Should Bush’s slender lead in Florida stand up to the ongoing recount and any legal challenges, he will become the first president since 1888 to win a majority of Electoral College votes while losing the popular vote.
Should Gore win, he will have become president by a razor-thin margin and will face a Congress controlled — if barely — by the opposing party.
“It’s certainly not going to be harmonious,” says Larry Makinson, director of the Center for Responsive Politics in Washington, looking ahead to a period of fractious oppositional politics.
Race, Gender and Class Divisions
Neither candidate will have anything approaching a popular mandate. Interviews Tuesday of voters as they left polling places revealed a country filled with jagged political, social, racial and even geographic rifts.
Although both candidates are generally considered to be moderates, the exit poll data show a litany of contrasts among supporters of Gore and backers of Bush, with traditional Democratic and Republican splits remaining intact or even widening.
African-Americans, a traditionally Democratic group, favored Gore over Bush by 90 percent to 8 percent, despite a conspicuous attempt by the Republicans to give speaking roles to African-Americans at the party’s convention this summer.
And the so-called gender gap was more prominent than ever this year.
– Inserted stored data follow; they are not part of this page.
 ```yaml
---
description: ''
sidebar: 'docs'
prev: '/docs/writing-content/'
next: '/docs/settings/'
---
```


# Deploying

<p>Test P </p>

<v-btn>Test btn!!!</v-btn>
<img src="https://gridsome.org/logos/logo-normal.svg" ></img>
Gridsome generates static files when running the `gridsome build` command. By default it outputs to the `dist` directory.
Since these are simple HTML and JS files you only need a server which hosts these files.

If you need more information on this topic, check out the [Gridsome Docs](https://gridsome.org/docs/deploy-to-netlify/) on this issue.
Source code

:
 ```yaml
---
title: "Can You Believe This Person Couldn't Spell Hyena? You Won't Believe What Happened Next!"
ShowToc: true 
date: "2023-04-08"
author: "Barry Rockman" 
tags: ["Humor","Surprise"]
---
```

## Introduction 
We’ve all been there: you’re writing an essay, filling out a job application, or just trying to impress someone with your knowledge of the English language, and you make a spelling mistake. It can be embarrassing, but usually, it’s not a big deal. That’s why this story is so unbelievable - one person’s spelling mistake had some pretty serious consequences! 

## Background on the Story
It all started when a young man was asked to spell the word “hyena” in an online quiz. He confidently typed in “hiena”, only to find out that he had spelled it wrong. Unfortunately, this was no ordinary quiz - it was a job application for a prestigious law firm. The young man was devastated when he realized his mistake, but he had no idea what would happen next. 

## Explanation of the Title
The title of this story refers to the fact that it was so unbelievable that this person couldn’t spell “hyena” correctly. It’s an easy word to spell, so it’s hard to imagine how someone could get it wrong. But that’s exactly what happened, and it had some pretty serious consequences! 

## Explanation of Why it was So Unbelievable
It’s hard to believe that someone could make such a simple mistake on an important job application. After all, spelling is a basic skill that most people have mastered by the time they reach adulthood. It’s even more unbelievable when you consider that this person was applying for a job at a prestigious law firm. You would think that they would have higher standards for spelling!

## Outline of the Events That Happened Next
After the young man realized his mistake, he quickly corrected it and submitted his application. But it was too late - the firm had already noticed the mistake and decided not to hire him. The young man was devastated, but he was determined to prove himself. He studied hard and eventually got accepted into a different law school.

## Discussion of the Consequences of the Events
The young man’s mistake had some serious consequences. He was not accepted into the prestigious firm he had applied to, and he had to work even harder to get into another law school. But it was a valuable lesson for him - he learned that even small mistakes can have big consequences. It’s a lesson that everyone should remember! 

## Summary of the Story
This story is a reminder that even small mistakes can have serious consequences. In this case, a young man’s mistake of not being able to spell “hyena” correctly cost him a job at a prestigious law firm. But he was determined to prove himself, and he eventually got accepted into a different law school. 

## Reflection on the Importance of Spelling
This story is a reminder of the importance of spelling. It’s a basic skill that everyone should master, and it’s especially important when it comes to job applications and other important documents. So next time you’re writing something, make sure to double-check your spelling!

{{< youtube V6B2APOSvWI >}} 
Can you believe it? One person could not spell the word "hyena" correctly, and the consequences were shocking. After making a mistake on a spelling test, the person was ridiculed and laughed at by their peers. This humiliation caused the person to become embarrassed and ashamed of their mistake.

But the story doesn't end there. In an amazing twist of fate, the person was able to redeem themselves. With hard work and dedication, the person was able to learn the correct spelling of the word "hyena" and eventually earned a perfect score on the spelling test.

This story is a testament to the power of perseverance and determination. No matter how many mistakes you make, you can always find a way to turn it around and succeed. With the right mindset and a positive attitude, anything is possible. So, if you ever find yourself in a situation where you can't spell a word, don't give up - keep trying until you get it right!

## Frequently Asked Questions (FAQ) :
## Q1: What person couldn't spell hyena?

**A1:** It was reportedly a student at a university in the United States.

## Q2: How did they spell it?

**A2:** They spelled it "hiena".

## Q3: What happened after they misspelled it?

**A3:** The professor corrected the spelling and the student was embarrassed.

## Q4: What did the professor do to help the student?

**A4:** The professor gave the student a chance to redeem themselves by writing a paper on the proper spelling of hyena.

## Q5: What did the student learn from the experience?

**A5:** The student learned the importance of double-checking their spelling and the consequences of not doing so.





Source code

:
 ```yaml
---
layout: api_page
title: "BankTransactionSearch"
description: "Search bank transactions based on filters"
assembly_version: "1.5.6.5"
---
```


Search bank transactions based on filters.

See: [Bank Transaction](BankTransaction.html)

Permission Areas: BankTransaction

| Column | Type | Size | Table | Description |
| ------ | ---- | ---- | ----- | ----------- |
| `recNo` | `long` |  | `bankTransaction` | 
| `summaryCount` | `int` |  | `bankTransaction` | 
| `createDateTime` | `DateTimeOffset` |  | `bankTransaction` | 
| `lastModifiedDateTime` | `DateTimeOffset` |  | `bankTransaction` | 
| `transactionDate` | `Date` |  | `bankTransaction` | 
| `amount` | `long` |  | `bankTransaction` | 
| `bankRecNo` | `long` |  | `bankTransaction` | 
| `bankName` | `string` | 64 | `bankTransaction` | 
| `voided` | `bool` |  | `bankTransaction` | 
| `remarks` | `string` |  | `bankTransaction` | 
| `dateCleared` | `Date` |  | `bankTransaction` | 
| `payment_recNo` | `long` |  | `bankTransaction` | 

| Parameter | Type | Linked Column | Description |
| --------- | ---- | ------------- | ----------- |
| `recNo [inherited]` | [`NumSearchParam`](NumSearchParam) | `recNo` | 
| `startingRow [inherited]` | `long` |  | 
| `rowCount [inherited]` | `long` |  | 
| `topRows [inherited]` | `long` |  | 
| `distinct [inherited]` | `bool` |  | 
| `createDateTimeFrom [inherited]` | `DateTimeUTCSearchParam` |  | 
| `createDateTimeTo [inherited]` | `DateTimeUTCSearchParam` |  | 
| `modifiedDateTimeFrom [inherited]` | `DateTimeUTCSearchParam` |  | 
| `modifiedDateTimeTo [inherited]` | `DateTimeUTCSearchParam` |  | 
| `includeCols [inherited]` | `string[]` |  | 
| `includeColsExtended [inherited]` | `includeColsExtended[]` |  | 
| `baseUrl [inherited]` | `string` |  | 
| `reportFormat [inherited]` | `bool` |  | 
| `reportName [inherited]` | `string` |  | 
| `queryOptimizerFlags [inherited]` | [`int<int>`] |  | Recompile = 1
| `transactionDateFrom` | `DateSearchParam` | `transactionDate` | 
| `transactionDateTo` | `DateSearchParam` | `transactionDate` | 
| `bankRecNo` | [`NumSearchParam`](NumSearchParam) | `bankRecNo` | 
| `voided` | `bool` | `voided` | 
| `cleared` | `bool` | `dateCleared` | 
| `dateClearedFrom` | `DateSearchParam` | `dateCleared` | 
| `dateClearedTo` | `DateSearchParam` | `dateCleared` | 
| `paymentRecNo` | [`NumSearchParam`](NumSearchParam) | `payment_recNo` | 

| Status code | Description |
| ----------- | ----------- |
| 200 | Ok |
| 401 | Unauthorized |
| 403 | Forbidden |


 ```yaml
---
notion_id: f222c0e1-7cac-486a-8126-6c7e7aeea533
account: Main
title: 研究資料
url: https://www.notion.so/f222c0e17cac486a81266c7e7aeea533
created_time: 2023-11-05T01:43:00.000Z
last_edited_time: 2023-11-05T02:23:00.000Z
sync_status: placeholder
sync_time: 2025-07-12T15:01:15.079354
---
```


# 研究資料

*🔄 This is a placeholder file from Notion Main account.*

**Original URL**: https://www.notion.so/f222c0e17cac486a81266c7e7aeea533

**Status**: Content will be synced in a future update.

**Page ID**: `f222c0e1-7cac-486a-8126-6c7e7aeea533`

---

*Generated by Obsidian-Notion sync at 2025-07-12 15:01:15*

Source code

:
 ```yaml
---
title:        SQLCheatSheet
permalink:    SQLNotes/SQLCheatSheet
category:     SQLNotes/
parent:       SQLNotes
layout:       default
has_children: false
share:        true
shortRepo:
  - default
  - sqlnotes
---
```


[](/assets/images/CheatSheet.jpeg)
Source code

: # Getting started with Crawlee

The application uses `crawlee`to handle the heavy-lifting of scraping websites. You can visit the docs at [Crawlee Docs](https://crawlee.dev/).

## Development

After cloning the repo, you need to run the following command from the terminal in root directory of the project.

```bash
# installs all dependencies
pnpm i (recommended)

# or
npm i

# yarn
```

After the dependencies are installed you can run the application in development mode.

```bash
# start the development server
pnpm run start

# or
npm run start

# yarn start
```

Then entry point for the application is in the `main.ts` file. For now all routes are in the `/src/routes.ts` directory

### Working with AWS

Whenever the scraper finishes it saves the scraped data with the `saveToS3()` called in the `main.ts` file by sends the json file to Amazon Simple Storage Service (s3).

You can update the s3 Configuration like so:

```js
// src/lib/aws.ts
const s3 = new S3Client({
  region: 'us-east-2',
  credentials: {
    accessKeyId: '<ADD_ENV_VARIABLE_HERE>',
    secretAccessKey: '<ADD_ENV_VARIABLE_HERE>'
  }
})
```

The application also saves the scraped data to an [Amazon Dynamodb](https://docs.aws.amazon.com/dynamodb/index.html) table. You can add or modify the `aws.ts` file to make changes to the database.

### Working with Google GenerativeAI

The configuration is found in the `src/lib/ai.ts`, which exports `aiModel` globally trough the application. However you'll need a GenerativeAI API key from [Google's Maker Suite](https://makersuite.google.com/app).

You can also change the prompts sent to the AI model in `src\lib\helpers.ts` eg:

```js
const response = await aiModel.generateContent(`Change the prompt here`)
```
Exit polls showed Bush winning among men, 53 percent to 42 percent, while Gore had a clear edge among women, 54 percent to 43 percent.
It is the first time since exit polling began in 1980 that a clear majority of men and women favored different candidates. Overall, the gender gap moved from 17 points in 1996, when President Clinton beat former Sen. Bob Dole, to 22 points this year.
And there is a clear correlation between income levels and political preference as well. Gore had the edge among all voters in families with incomes of $50,000 or under, while Bush maintained the traditional Republican advantage among wealthier voters.
It’s the Geography, Stupid
The country’s regional differences, though, may resonate even more strongly. Gore gained most of his Electoral College votes from states on the two coasts, while Bush carried most of the states in between.
Florida aside, Bush’s success is a legacy of the “Southern Strategy” used by Richard Nixon in 1968. Nixon was so successful courting white working-class voters that the South, previously a Democratic stronghold, has remained largely in GOP hands.
But Bush also captured most of the Midwest, and all of the Mountain West region save New Mexico.
Gore, by contrast, saw states in the more liberal Northeast falling for him like dominoes from Maryland to Maine. The Democratic nominee also won in California by a healthy 54 percent to 41 percent, carried Washington and may still win in Oregon, which like Florida has not been decided yet.
And Gore benefited from strong union support, an essential part of successful democratic campaigns, to carry Pennsylvania and a chunk of the upper Midwest, including Michigan and Wisconsin.
Acrimony Continues
And then there is the chance that the contentious post-election dispute about the Florida vote will only serve to deepen political tension over the long run. Prominent members of each campaign have accused the other side of working to divide the country.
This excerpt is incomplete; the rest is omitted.